Par ailleurs, la saison de transmission possible dans de nombreux endroits se prolonge. Dans les régions tempérées en particulier, la transmission locale est uniquement possible au cours d’une saison donnée, généralement l’été en Europe ou aux États-Unis. Et ce qui semble se produire, du moins d’un point de vue théorique, c’est que la saison se prolonge. »
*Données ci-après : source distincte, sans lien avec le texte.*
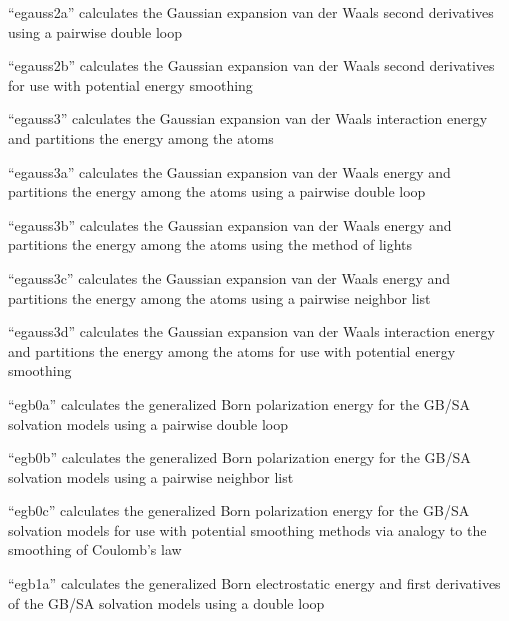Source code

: \documentclass[letterpaper,11pt,english]{sphinxmanual}
\begin{document}
“egauss2a” calculates the Gaussian expansion van der Waals
second derivatives using a pairwise double loop


“egauss2b” calculates the Gaussian expansion van der Waals
second derivatives for use with potential energy smoothing


“egauss3” calculates the Gaussian expansion van der Waals
interaction energy and partitions the energy among the atoms


“egauss3a” calculates the Gaussian expansion van der Waals
energy and partitions the energy among the atoms using a
pairwise double loop


“egauss3b” calculates the Gaussian expansion van der Waals
energy and partitions the energy among the atoms using the
method of lights


“egauss3c” calculates the Gaussian expansion van der Waals
energy and partitions the energy among the atoms using a
pairwise neighbor list


“egauss3d” calculates the Gaussian expansion van der Waals
interaction energy and partitions the energy among the atoms
for use with potential energy smoothing


“egb0a” calculates the generalized Born polarization energy
for the GB/SA solvation models using a pairwise double loop


“egb0b” calculates the generalized Born polarization energy
for the GB/SA solvation models using a pairwise neighbor list


“egb0c” calculates the generalized Born polarization energy
for the GB/SA solvation models for use with potential smoothing
methods via analogy to the smoothing of Coulomb’s law


“egb1a” calculates the generalized Born electrostatic energy
and first derivatives of the GB/SA solvation models using a
double loop
\end{document}
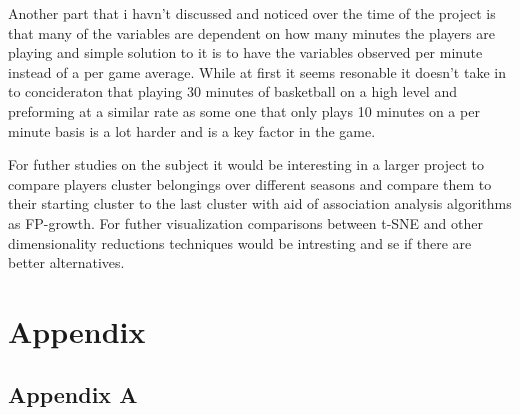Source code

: \documentclass{article}
\begin{document}
Another part that i havn't discussed and noticed over the time of the project is that many of the variables are dependent on how many minutes the players are playing and simple solution to it is to have the variables observed  per minute instead of a per game average. While at first it seems resonable it doesn't take in to concideraton that playing 30 minutes of basketball on a high level and preforming at a similar rate as some one that only plays 10 minutes on a per minute basis is a lot harder and is a key factor in the game.

For futher studies on the subject it would be interesting in a larger project to compare players cluster belongings over different seasons and compare them to their starting cluster to the last cluster with aid of association analysis algorithms as FP-growth. For futher visualization comparisons between t-SNE and other dimensionality reductions techniques would be intresting and se if there are better alternatives. 



\section{Appendix}
\subsection{Appendix A}
\end{document}

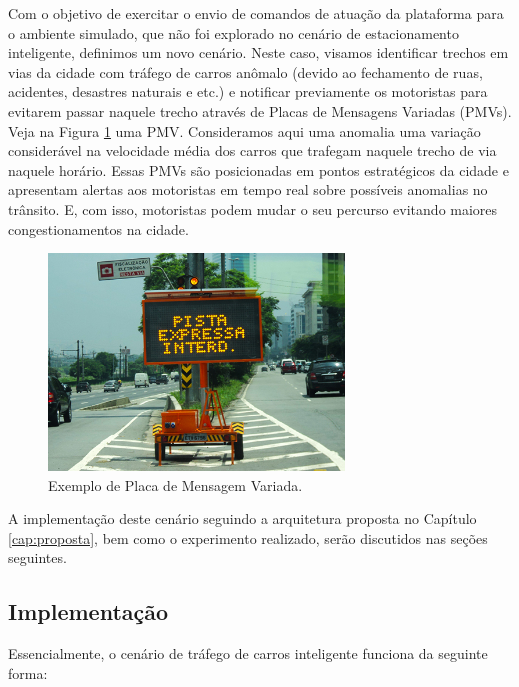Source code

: Com o objetivo de exercitar o envio de comandos de atuação da plataforma para o ambiente simulado, que não foi explorado no cenário de estacionamento inteligente, definimos um novo cenário.
Neste caso, visamos identificar trechos em vias da cidade com tráfego de carros anômalo (devido ao fechamento de ruas, acidentes, desastres naturais e etc.) e notificar
previamente os motoristas para evitarem passar naquele trecho através de Placas de Mensagens Variadas (PMVs).
Veja na Figura \ref{fig:pmv} uma PMV.
Consideramos aqui uma anomalia uma variação considerável na velocidade média dos carros que trafegam naquele trecho de via naquele horário.
Essas PMVs são posicionadas em pontos estratégicos da cidade e apresentam alertas aos motoristas em tempo real sobre possíveis anomalias no trânsito.
E, com isso, motoristas podem mudar o seu percurso evitando maiores congestionamentos na cidade.

\begin{figure}[ht]
	\centering
	\includegraphics[width=0.7\textwidth]{figuras/pmv.jpg}
    \caption{Exemplo de Placa de Mensagem Variada.}
	\label{fig:pmv}
\end{figure}


A implementação deste cenário seguindo a arquitetura proposta no Capítulo \ref{cap:proposta}, bem como o experimento realizado, serão discutidos nas seções seguintes.

\subsection{Implementação}
\label{sec:smart_traffic}

Essencialmente, o cenário de tráfego de carros inteligente funciona da seguinte forma:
Selon le rapport de l’OMS, certaines des données probantes les plus solides d’un lien entre le changement climatique et la transmission du paludisme proviennent d’observations à long terme de cas dans les régions montagneuses d’Afrique, en marge de la transmission endémique. Celles-ci suggèrent que la hausse des températures a conduit à l’expansion de la maladie au cours des récentes décennies.

En 2022, le Pakistan a connu des pluies torrentielles et des inondations qui ont multiplié par cinq le nombre de cas de paludisme par rapport à 2021, indique le rapport, et ces phénomènes météorologiques extrêmes devraient devenir plus fréquents en raison du changement climatique.

Certaines régions pourraient constater une baisse du nombre de cas

Cependant, il n’y a pas que des mauvaises nouvelles. Certaines régions où le paludisme est actuellement endémique pourraient connaître une diminution des cas de paludisme en raison de l’évolution des températures.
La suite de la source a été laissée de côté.